Following a jury trial, judgments of conviction were entered against Bobby Strozier for the felony murder of Dianne Mitchell with aggravated assault as the underlying felony, aggravated assaults on Derek Jones and Melody Bonner, and two counts of possession of a firearm during the commission of a felony. 1 On appeal, Strozier submits, inter alia, that the trial court was without authority to preside over the trial, that the court erred in denying his motion to sever his trial from that of co-defendant Darrick Hubbard, as well as refusing to grant a severance of offenses, and that he was denied effective assistance of trial counsel. Finding no error, we affirm.

This night-long crime spree began at about 10:00 p.m. when Strozier, co-defendant Hubbard, 2 and a man identified as Barry B, all of whom were armed, gained entry to the home of Derek Jones and Melody Bonner. Several others were visiting the apartment at the time. Barry held two of the occupants of the apartment at gunpoint *79 in the living room. Strozier and Hubbard went to the back of the apartment and ordered Jones and Bonner out of a closet where they were hiding, and brought them into the living room at gunpoint. In the process, Strozier hit Jones in the head with his pistol. The intruders demanded money from the victims and threatened to shoot them. Jones managed to escape through a window as Strozier fired several shots at him, grazing his arm.

In the early morning hours, Strozier, Hubbard, and Barry drove to a crack house owned by Charles Spikes. Later, Katrina Gemes arrived at the house. Hubbard accused Gemes of being a “snitch” while he beat her repeatedly with his pistol. Hubbard told Strozier that he intended to kill Gemes and he instructed Strozier to guard her. Strozier complied by cocking his weapon and holding her at gunpoint. Meanwhile, Spikes went out in search of women and he returned with Dianne Mitchell. Mitchell had sex with two of the men in exchange for cocaine. Then Strozier went into the bedroom, ordered Mitchell at gunpoint to perform oral sex, and threatened to shoot her if she failed to comply. Strozier and Hubbard debated as to whose turn it was to kill someone; whereupon, Hubbard shot Mitchell. She bled to death later that morning from a gunshot wound to the lower abdomen.

1. Strozier contends that the judgments of conviction are void because the order appointing the senior judge who presided over the trial was insufficient under OCGA § 15-1-9.2 (b). 3

Strozier’s claim of the insufficiency of the judge’s appointment was not asserted until the motion for new trial. It is, therefore, untimely and presents nothing for review. Hurst v. State, 260 Ga. App. 708 (2) (580 SE2d 666) (2003).

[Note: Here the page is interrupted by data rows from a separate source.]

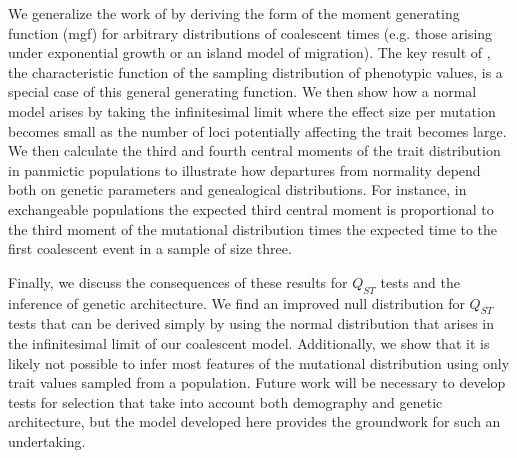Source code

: We generalize the work of \citet{Schraiber2015} by deriving the form of the
moment generating function (mgf) for arbitrary distributions of coalescent times
(e.g. those arising under exponential growth or an island model of migration).
The key result of \citet{Schraiber2015}, the characteristic function of the
sampling distribution of phenotypic values, is a special case of this general
generating function. We then show how a normal model arises by taking the
infinitesimal limit where the effect size per mutation becomes small as the
number of loci potentially affecting the trait becomes large. We then calculate
the third and fourth central moments of the trait distribution in panmictic
populations to illustrate how departures from normality depend both on genetic
parameters and genealogical distributions. For instance, in exchangeable
populations the expected third central moment is proportional to the third
moment of the mutational distribution times the expected time to the first
coalescent event in a sample of size three.

Finally, we discuss the consequences of these results for $Q_{ST}$ tests and the
inference of genetic architecture. We find an improved null distribution for
$Q_{ST}$ tests that can be derived simply by using the normal distribution that
arises in the infinitesimal limit of our coalescent model. Additionally, we show
that it is likely not possible to infer most features of the mutational
distribution using only trait values sampled from a population. Future work will
be necessary to develop tests for selection that take into account both
demography and genetic architecture, but the model developed here provides the
groundwork for such an undertaking.

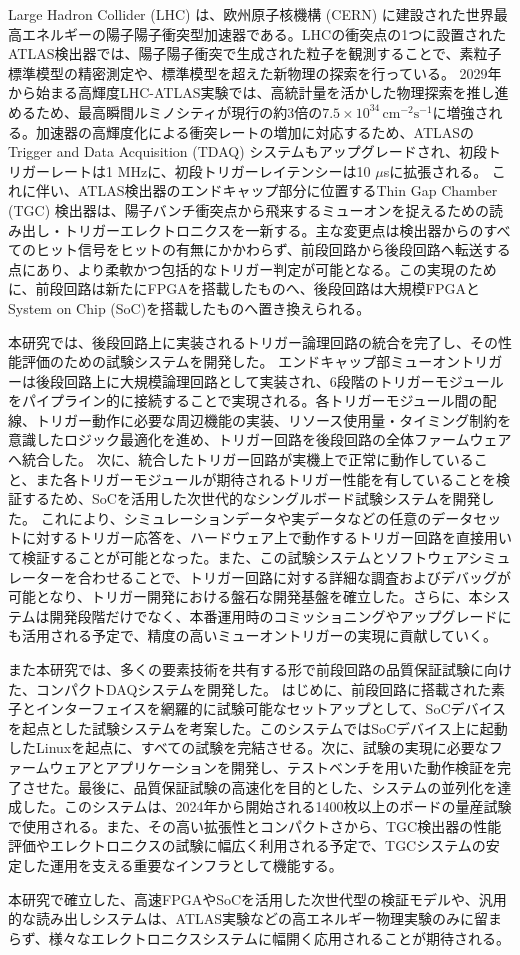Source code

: Large Hadron Collider (LHC) は、欧州原子核機構 (CERN) に建設された世界最高エネルギーの陽子陽子衝突型加速器である。LHCの衝突点の1つに設置されたATLAS検出器では、陽子陽子衝突で生成された粒子を観測することで、素粒子標準模型の精密測定や、標準模型を超えた新物理の探索を行っている。
2029年から始まる高輝度LHC-ATLAS実験では、高統計量を活かした物理探索を推し進めるため、最高瞬間ルミノシティが現行の約3倍の$7.5 \times 10^{34}\, \mathrm{cm^{-2}s^{-1}}$に増強される。加速器の高輝度化による衝突レートの増加に対応するため、ATLASのTrigger and Data Acquisition (TDAQ) システムもアップグレードされ、初段トリガーレートは1 MHzに、初段トリガーレイテンシーは10 $\mu$sに拡張される。
これに伴い、ATLAS検出器のエンドキャップ部分に位置するThin Gap Chamber (TGC) 検出器は、陽子バンチ衝突点から飛来するミューオンを捉えるための読み出し・トリガーエレクトロニクスを一新する。主な変更点は検出器からのすべてのヒット信号をヒットの有無にかかわらず、前段回路から後段回路へ転送する点にあり、より柔軟かつ包括的なトリガー判定が可能となる。この実現のために、前段回路は新たにFPGAを搭載したものへ、後段回路は大規模FPGAとSystem on Chip (SoC)を搭載したものへ置き換えられる。

本研究では、後段回路上に実装されるトリガー論理回路の統合を完了し、その性能評価のための試験システムを開発した。
エンドキャップ部ミューオントリガーは後段回路上に大規模論理回路として実装され、6段階のトリガーモジュールをパイプライン的に接続することで実現される。各トリガーモジュール間の配線、トリガー動作に必要な周辺機能の実装、リソース使用量・タイミング制約を意識したロジック最適化を進め、トリガー回路を後段回路の全体ファームウェアへ統合した。
次に、統合したトリガー回路が実機上で正常に動作していること、また各トリガーモジュールが期待されるトリガー性能を有していることを検証するため、SoCを活用した次世代的なシングルボード試験システムを開発した。
これにより、シミュレーションデータや実データなどの任意のデータセットに対するトリガー応答を、ハードウェア上で動作するトリガー回路を直接用いて検証することが可能となった。また、この試験システムとソフトウェアシミュレーターを合わせることで、トリガー回路に対する詳細な調査およびデバッグが可能となり、トリガー開発における盤石な開発基盤を確立した。さらに、本システムは開発段階だけでなく、本番運用時のコミッショニングやアップグレードにも活用される予定で、精度の高いミューオントリガーの実現に貢献していく。

また本研究では、多くの要素技術を共有する形で前段回路の品質保証試験に向けた、コンパクトDAQシステムを開発した。
はじめに、前段回路に搭載された素子とインターフェイスを網羅的に試験可能なセットアップとして、SoCデバイスを起点とした試験システムを考案した。このシステムではSoCデバイス上に起動したLinuxを起点に、すべての試験を完結させる。次に、試験の実現に必要なファームウェアとアプリケーションを開発し、テストベンチを用いた動作検証を完了させた。最後に、品質保証試験の高速化を目的とした、システムの並列化を達成した。このシステムは、2024年から開始される1400枚以上のボードの量産試験で使用される。また、その高い拡張性とコンパクトさから、TGC検出器の性能評価やエレクトロニクスの試験に幅広く利用される予定で、TGCシステムの安定した運用を支える重要なインフラとして機能する。

本研究で確立した、高速FPGAやSoCを活用した次世代型の検証モデルや、汎用的な読み出しシステムは、ATLAS実験などの高エネルギー物理実験のみに留まらず、様々なエレクトロニクスシステムに幅開く応用されることが期待される。

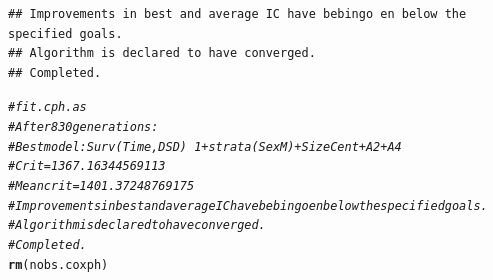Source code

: \documentclass{article}\usepackage[]{graphicx}\usepackage[]{color}
\makeatletter
\newcommand{\hlcom}[1]{\textcolor[rgb]{0.678,0.584,0.686}{\textit{#1}}}%
\newcommand{\hlstd}[1]{\textcolor[rgb]{0.345,0.345,0.345}{#1}}%
\newcommand{\hlkwd}[1]{\textcolor[rgb]{0.737,0.353,0.396}{\textbf{#1}}}%
\newenvironment{kframe}{%
 \def\at@end@of@kframe{}%
 \ifinner\ifhmode%
  \def\at@end@of@kframe{\end{minipage}}%
  \begin{minipage}{\columnwidth}%
 \fi\fi%
 \def\FrameCommand##1{\hskip\@totalleftmargin \hskip-\fboxsep
 \colorbox{shadecolor}{##1}\hskip-\fboxsep
     \hskip-\linewidth \hskip-\@totalleftmargin \hskip\columnwidth}%
 \MakeFramed {\advance\hsize-\width
   \@totalleftmargin\z@ \linewidth\hsize
   \@setminipage}}%
 {\par\unskip\endMakeFramed%
 \at@end@of@kframe}
\newenvironment{knitrout}{}{} %
\makeatother
\begin{document}
\begin{knitrout}
\begin{kframe}
{\ttfamily\noindent\color{warningcolor}{\#\# Warning in fitter(X, Y, strats, offset, init, control, weights = weights, : Loglik converged before variable\ \ 13 ; beta may be infinite.}}\begin{verbatim}
## Improvements in best and average IC have bebingo en below the specified goals.
## Algorithm is declared to have converged.
## Completed.
\end{verbatim}
\begin{alltt}
\hlcom{# fit.cph.as}
\hlcom{# After 830 generations:}
\hlcom{# Best model: Surv(Time,DSD)~1+strata(SexM)+SizeCent+A2+A4}
\hlcom{# Crit= 1367.16344569113}
\hlcom{# Mean crit= 1401.37248769175}
\hlcom{# Improvements in best and average IC have bebingo en below the specified goals.}
\hlcom{# Algorithm is declared to have converged.}
\hlcom{# Completed.}
\hlkwd{rm}\hlstd{(nobs.coxph)}
\end{alltt}
\end{kframe}
\end{knitrout}
\end{document}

2. Strozier asserts that the evidence shows only his “mere presence” during the commission of the underlying aggravated assault on the murder victim, and thus the evidence was insufficient to support his conviction of felony murder. 4 “While mere presence at the scene of a crime is not sufficient evidence to convict one of being a party to a crime, criminal intent may be inferred from presence, companionship, and conduct before, during and after the offense.” Belsar v. *80 State, 276 Ga. 261, 262 (1) (577 SE2d 569) (2003).

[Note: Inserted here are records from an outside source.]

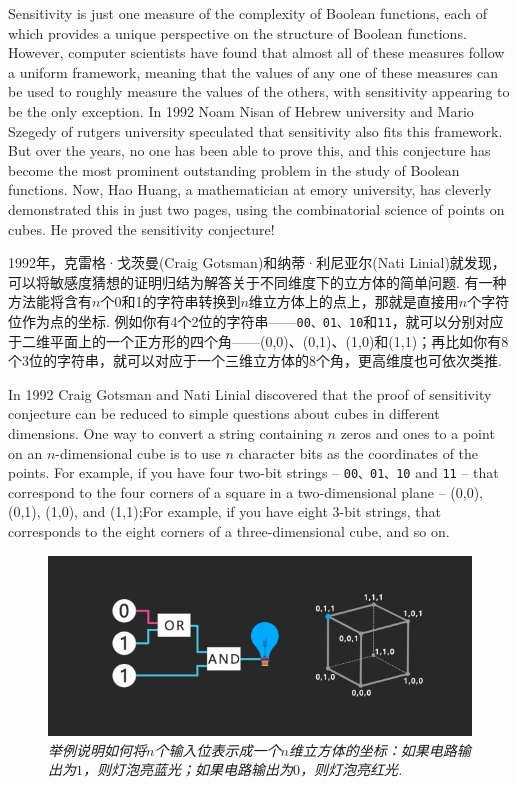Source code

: \begin{multicols}{2}
Sensitivity is just one measure of the complexity of Boolean functions, each of which provides a unique perspective on the structure of Boolean functions. However, computer scientists have found that almost all of these measures follow a uniform framework, meaning that the values of any one of these measures can be used to roughly measure the values of the others, with sensitivity appearing to be the only exception. In 1992 Noam Nisan of Hebrew university and Mario Szegedy of rutgers university speculated that sensitivity also fits this framework. But over the years, no one has been able to prove this, and this conjecture has become the most prominent outstanding problem in the study of Boolean functions. Now, Hao Huang, a mathematician at emory university, has cleverly demonstrated this in just two pages, using the combinatorial science of points on cubes. He proved the sensitivity conjecture!

1992年，克雷格·戈茨曼(Craig Gotsman)和纳蒂·利尼亚尔(Nati Linial)就发现，可以将敏感度猜想的证明归结为解答关于不同维度下的立方体的简单问题. 有一种方法能将含有$n$个0和1的字符串转换到$n$维立方体上的点上，那就是直接用$n$个字符位作为点的坐标. 例如你有4个2位的字符串——\texttt{00、01、10}和\texttt{11}，就可以分别对应于二维平面上的一个正方形的四个角——(0,0)、(0,1)、(1,0)和(1,1)；再比如你有8个3位的字符串，就可以对应于一个三维立方体的8个角，更高维度也可依次类推. 

In 1992 Craig Gotsman and Nati Linial discovered that the proof of sensitivity conjecture can be reduced to simple questions about cubes in different dimensions. One way to convert a string containing $n$ zeros and ones to a point on an $n$-dimensional cube is to use $n$ character bits as the coordinates of the points. For example, if you have four two-bit strings -- \texttt{00、01、10} and \texttt{11} -- that correspond to the four corners of a square in a two-dimensional plane -- (0,0), (0,1), (1,0), and (1,1);For example, if you have eight 3-bit strings, that corresponds to the eight corners of a three-dimensional cube, and so on. 

\begin{figure}[H]
        \centering
      \includegraphics[width=\linewidth]{IMG/201908/1.jpg}
        \caption{ \textit{举例说明如何将$n$个输入位表示成一个$n$维立方体的坐标：如果电路输出为$1$，则灯泡亮蓝光；如果电路输出为$0$，则灯泡亮红光. }}
    \end{figure}
    

\end{multicols}
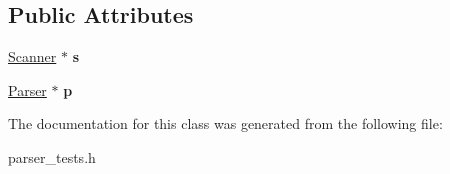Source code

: \subsection*{Public Attributes}
\begin{DoxyCompactItemize}
\item 
\hypertarget{classParserTestSuite_a0c4943b3d23b79be363ba9e1ac7c02ed}{\hyperlink{classScanner}{Scanner} $\ast$ {\bfseries s}}\label{classParserTestSuite_a0c4943b3d23b79be363ba9e1ac7c02ed}

\item 
\hypertarget{classParserTestSuite_a1d637f2f8be1326423ee5b4fd270c553}{\hyperlink{classParser}{Parser} $\ast$ {\bfseries p}}\label{classParserTestSuite_a1d637f2f8be1326423ee5b4fd270c553}

\end{DoxyCompactItemize}


The documentation for this class was generated from the following file\-:\begin{DoxyCompactItemize}
\item 
parser\-\_\-tests.\-h\end{DoxyCompactItemize}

The evidence showed that Strozier actively participated in the aggravated assault on Mitchell by holding her at gunpoint and threatening to kill her. His debate with Hubbard as to whose turn it was to shoot someone (not whether Mitchell would be shot) does not support Strozier’s theory that he renounced any purpose to shoot Mitchell. The jury found Strozier guilty of felony murder after receiving proper instructions that mere presence at the scene of a crime is insufficient to convict unless the evidence showed beyond a reasonable doubt that the defendant committed the alleged crime, or helped or participated in the criminal endeavor. It follows that Strozier’s mere presence argument is wholly without merit. See Peppers v. State, 242 Ga. App. 416 (1) (530 SE2d 34) (2000).

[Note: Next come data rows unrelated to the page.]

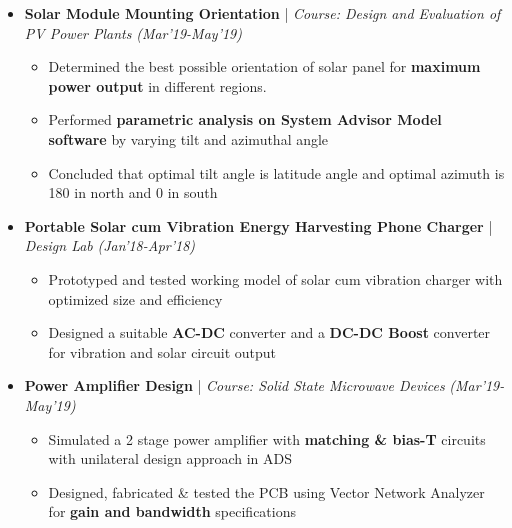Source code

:\documentclass[a4paper, 10pt]{article}
\newcommand{\isep}{-2 pt}
\begin{document}
\begin{itemize} \itemsep \isep 
\vspace{-0.01cm}
\item \textbf{\large Solar Module Mounting Orientation} | \textit{Course: Design and Evaluation of PV Power Plants} \hfill \emph{(Mar'19-May'19)} \\
    \vspace{2pt}
	\begin{itemize}\itemsep \isep
	\vspace{-0.70cm}
 \item Determined the best possible orientation of solar panel for \textbf{maximum power output} in different regions.
\item Performed \textbf{parametric analysis on System Advisor Model software} by varying tilt and azimuthal angle%
\item Concluded that optimal tilt angle is latitude angle and optimal azimuth is 180 in north and 0 in south
 	\end{itemize}
\vspace{-0.18cm}

\item \textbf{\large Portable Solar cum Vibration Energy Harvesting Phone Charger} |  \textit{Design Lab} \hfill \emph{(Jan'18-Apr'18)} \\
    \vspace{2pt}
\begin{itemize}\itemsep \isep
	\vspace{-0.70cm}
			\item Prototyped and tested working model of solar cum vibration charger with optimized size and efficiency
\item Designed a suitable \textbf{AC-DC} converter and a \textbf{DC-DC Boost} converter for vibration and solar circuit output
\end{itemize}
\vspace{-0.18cm}

\item \textbf{\large Power Amplifier Design} |  \textit{Course: Solid State Microwave Devices} \hfill \emph{(Mar'19-May'19)} \\
    \vspace{2pt}
	\begin{itemize}\itemsep \isep
	\vspace{-0.70cm}
		\item Simulated a 2 stage power amplifier with \textbf{matching \& bias-T} circuits with unilateral design approach in ADS 
	\item Designed, fabricated \& tested the PCB using Vector Network Analyzer for \textbf{gain and bandwidth} specifications
	\end{itemize}


\end{itemize}
\end{document}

3. Strozier also asserts that the trial court erred in failing to direct a verdict of acquittal as to the charge of aggravated assault on Derek Jones, because the indictment incorrectly named the victim “Derek John.”

First, while Strozier moved for a directed verdict of acquittal as to several counts of the indictment, the aggravated assault on Derek Jones was not among those asserted. Moreover, a claim that an indictment improperly identifies the victim is a challenge to the form of the indictment, Mooney v. State, 250 Ga. App. 13, 14 (550 SE2d 421) (2001), and it has long been held that if the charging instrument is void for any reason, the challenge “should have been raised by demurrer before pleading to the merits, or by motion in arrest of judgment after conviction.” Rucker v. State, 114 Ga. 13, 14 (1) (39 SE 902) (1901). This was not done. It follows that Strozier has not preserved this issue for review. Id.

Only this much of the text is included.